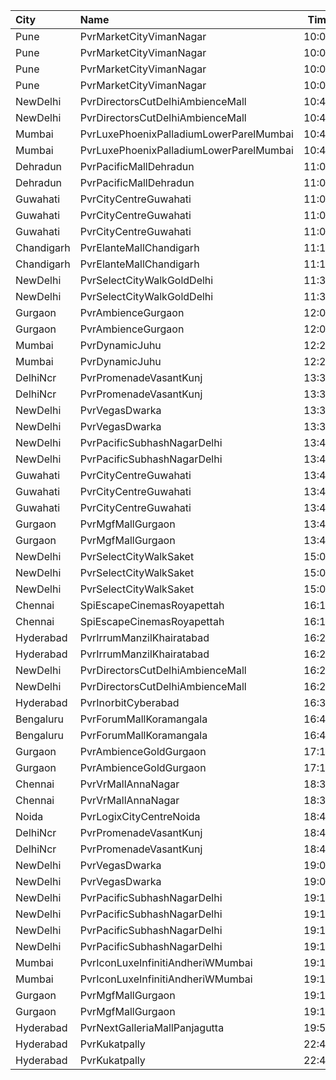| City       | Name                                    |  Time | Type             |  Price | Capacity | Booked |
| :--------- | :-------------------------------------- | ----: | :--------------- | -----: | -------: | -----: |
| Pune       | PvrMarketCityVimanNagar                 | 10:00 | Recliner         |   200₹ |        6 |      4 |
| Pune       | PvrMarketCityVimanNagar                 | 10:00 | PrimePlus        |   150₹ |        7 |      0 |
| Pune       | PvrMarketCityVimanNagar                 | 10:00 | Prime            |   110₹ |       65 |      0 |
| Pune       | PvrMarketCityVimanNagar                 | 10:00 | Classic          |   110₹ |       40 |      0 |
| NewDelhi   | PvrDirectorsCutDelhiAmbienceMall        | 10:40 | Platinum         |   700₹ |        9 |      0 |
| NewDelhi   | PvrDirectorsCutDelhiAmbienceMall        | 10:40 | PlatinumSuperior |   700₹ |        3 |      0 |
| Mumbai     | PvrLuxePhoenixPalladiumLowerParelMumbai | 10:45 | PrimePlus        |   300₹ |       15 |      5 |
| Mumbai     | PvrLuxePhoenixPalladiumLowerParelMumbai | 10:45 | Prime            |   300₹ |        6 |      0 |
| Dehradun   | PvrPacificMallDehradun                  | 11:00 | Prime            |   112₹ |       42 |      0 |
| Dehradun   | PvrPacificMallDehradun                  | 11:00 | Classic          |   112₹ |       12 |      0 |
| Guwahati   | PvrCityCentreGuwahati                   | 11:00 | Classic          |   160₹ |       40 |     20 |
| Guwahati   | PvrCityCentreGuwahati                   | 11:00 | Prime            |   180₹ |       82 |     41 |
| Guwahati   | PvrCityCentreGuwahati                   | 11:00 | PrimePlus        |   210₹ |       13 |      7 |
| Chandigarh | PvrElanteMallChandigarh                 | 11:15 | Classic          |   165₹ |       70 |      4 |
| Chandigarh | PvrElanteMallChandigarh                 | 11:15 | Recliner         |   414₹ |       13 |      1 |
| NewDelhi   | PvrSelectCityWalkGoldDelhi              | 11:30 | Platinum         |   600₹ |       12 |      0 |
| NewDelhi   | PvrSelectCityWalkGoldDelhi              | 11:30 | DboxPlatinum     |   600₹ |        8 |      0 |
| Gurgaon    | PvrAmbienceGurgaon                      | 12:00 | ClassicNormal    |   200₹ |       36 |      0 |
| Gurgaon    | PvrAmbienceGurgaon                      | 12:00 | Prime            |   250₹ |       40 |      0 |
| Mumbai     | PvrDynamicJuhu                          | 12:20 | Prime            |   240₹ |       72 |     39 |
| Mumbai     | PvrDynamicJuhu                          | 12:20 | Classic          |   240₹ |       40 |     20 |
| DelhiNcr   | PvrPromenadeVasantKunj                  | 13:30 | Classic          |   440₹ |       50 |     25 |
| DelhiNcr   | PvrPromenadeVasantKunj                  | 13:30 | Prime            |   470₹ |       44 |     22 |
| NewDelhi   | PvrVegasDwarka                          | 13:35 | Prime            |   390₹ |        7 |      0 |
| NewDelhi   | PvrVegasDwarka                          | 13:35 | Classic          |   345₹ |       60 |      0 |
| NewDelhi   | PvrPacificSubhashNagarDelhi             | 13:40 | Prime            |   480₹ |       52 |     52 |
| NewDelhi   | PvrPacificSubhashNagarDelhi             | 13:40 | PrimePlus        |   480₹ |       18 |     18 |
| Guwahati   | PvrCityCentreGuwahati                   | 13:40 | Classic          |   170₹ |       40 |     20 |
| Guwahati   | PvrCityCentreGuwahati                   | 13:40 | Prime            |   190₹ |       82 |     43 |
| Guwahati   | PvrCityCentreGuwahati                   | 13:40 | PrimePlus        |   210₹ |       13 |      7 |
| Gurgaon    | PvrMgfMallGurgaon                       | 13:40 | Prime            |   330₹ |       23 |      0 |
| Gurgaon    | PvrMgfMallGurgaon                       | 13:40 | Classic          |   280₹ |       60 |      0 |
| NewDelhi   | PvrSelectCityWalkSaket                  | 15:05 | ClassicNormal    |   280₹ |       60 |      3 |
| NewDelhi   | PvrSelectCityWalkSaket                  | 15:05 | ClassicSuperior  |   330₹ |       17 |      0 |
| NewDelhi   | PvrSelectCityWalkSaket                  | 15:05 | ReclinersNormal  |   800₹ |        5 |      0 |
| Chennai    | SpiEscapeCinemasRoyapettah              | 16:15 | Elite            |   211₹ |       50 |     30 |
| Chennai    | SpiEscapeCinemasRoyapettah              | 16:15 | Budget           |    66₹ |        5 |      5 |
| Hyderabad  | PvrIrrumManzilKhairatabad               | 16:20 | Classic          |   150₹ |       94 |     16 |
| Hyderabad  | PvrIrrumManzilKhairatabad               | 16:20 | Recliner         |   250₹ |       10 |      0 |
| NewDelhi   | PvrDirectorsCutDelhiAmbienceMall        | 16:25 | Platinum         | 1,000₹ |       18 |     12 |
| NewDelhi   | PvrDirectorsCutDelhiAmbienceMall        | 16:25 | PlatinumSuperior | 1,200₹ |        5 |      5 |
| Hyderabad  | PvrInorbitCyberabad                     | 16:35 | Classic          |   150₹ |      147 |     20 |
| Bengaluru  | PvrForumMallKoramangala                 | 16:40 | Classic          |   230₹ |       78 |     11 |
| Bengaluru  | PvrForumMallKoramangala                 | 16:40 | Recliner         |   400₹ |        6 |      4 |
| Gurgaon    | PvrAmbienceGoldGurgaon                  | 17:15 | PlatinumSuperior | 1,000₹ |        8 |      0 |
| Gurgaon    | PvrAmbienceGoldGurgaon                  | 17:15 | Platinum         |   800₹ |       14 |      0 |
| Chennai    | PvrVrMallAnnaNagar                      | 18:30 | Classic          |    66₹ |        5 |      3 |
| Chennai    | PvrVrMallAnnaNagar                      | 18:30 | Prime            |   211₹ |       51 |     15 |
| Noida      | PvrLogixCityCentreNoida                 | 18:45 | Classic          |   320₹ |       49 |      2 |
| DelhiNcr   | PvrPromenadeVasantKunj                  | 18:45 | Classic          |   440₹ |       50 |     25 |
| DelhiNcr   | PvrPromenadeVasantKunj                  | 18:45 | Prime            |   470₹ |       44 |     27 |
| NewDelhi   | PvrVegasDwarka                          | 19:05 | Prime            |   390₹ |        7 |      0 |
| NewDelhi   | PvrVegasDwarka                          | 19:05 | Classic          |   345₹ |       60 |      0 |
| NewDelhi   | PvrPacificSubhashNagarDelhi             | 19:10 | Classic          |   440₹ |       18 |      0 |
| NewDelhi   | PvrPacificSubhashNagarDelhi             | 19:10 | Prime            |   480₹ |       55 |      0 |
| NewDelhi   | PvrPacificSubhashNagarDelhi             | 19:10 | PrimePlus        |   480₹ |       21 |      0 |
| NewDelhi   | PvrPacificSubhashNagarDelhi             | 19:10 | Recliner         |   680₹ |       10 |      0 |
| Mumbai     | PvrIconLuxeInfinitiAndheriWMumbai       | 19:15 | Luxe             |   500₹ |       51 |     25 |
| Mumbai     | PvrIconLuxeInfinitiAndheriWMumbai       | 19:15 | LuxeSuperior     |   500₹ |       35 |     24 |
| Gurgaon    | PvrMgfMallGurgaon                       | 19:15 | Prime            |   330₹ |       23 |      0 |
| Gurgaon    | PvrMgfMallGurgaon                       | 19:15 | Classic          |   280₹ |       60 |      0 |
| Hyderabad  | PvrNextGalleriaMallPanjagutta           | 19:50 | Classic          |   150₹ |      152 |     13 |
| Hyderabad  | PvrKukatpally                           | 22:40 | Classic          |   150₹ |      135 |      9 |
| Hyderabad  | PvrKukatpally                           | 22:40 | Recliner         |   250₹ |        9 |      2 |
+ + +
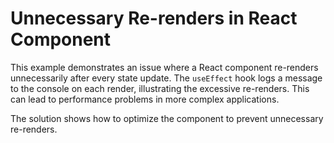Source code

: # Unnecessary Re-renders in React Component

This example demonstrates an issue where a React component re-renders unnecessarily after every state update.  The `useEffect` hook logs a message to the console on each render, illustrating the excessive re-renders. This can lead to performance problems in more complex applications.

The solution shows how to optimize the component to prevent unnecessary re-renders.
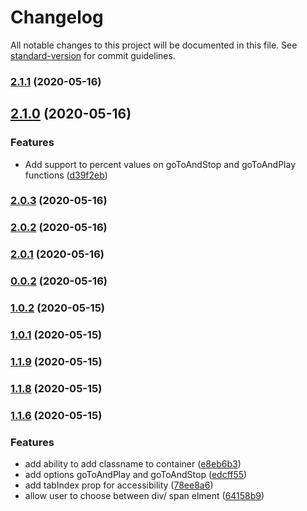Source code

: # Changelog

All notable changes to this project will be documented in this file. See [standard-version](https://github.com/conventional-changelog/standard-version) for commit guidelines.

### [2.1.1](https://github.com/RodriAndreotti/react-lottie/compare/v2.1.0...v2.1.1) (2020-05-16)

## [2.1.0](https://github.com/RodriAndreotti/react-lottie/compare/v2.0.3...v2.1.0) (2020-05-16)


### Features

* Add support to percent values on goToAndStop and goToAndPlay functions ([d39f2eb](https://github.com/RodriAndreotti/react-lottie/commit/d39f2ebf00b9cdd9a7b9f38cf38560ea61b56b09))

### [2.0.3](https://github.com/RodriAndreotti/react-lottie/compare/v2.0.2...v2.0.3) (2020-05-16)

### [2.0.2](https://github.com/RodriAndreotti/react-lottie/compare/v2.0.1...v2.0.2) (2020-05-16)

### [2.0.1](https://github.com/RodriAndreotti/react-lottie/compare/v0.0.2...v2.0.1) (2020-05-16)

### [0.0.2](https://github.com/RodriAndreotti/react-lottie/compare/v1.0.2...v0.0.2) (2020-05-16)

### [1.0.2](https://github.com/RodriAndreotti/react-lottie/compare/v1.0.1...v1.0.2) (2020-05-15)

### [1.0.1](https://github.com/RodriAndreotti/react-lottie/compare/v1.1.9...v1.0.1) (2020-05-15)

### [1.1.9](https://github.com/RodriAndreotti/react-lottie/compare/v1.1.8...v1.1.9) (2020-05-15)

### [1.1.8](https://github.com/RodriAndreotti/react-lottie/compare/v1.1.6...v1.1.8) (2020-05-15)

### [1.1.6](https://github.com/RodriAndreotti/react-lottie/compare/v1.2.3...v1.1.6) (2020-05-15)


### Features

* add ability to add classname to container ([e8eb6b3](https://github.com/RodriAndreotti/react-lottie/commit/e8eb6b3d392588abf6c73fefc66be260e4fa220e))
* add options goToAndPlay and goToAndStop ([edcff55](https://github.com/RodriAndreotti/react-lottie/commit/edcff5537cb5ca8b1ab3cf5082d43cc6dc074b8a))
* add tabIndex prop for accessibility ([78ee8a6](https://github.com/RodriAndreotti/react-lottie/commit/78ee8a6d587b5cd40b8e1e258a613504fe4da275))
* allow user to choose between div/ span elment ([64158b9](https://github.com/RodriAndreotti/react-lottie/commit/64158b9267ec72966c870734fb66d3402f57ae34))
+ + +
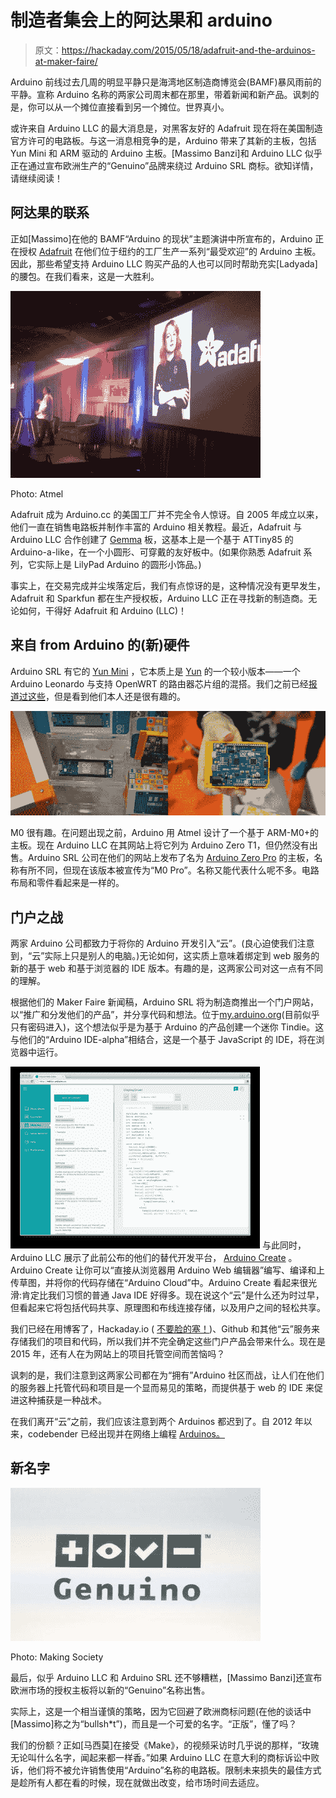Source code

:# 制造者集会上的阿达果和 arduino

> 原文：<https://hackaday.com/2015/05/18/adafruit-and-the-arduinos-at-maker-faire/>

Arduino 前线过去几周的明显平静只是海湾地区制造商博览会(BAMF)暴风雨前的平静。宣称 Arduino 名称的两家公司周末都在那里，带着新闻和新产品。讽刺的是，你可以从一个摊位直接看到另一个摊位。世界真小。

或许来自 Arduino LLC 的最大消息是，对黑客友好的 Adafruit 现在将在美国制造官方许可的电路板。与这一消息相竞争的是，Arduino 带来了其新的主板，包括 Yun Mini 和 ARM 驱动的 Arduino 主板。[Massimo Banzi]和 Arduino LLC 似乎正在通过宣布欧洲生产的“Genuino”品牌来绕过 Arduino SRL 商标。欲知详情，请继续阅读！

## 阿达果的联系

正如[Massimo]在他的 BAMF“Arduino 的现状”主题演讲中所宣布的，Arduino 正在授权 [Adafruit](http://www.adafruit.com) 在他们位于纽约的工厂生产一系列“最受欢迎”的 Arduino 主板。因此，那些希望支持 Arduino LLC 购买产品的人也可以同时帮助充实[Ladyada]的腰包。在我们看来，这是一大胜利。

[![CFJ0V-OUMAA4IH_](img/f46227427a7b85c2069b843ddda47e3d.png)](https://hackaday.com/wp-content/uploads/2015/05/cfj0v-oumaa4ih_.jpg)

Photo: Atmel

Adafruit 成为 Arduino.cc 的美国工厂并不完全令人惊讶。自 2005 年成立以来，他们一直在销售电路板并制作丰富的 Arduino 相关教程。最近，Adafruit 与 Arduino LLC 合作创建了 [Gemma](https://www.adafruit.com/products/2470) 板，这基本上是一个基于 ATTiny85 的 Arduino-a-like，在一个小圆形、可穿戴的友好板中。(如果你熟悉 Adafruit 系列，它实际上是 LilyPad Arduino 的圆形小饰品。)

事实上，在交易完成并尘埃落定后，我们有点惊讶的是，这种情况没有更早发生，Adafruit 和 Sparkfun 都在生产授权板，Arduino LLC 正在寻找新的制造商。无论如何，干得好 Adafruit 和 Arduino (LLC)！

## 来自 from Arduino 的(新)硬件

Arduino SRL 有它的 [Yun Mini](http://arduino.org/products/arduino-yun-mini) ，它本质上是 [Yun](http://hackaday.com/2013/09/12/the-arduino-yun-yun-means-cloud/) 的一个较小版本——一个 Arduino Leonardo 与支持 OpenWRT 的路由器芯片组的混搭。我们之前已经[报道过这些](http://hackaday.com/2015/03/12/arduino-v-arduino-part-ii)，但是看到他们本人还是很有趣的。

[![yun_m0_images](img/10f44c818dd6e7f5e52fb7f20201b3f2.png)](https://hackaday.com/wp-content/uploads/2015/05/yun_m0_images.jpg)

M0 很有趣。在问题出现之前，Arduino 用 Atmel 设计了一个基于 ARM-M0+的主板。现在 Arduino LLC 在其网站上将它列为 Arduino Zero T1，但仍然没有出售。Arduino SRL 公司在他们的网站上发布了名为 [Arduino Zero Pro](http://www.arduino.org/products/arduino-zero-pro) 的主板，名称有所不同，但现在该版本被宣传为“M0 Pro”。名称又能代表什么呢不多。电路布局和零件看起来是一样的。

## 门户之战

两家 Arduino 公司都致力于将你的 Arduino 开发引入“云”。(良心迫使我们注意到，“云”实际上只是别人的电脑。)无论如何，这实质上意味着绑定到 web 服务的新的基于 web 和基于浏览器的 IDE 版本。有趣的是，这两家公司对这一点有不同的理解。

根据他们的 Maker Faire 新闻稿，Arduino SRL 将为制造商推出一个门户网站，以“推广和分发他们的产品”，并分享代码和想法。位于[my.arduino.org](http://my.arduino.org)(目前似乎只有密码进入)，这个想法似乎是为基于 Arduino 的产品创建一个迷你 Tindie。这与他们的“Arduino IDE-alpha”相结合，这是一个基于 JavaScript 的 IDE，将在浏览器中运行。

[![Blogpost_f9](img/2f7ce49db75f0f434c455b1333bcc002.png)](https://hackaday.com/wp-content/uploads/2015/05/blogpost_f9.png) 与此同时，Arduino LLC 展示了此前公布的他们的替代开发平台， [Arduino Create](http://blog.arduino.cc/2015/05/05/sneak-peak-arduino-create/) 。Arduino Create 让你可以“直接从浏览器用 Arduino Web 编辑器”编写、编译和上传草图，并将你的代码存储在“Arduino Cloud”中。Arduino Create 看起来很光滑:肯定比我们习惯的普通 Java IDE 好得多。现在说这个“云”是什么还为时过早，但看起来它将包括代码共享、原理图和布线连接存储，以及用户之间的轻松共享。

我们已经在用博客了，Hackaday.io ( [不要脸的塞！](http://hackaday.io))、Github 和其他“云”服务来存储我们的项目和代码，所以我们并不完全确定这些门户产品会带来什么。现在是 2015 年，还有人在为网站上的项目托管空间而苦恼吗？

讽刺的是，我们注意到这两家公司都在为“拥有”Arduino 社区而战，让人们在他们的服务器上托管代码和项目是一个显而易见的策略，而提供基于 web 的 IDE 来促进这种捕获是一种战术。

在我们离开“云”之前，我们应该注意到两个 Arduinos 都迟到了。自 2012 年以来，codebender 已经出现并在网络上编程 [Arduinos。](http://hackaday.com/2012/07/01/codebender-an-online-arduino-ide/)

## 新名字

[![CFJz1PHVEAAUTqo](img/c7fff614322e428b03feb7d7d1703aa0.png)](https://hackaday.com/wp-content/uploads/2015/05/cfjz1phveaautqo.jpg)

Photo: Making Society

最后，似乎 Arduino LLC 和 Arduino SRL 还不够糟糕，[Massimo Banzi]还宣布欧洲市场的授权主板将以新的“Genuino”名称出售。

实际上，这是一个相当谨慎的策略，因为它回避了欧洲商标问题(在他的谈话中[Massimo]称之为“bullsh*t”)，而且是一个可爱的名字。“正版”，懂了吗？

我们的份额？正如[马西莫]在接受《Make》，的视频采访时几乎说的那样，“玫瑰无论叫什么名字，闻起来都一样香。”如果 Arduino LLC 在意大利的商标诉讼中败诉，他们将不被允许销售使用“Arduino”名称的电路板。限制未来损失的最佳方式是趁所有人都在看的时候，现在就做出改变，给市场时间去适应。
+ + +
» **TASK BRIEF**
Report each line of the data that includes the string "renders".

» **SOLUTION TO THIS TASK**
: # Unnecessary Re-renders in React Component
This example demonstrates an issue where a React component re-renders unnecessarily after every state update.  The `useEffect` hook logs a message to the console on each render, illustrating the excessive re-renders. This can lead to performance problems in more complex applications.
The solution shows how to optimize the component to prevent unnecessary re-renders.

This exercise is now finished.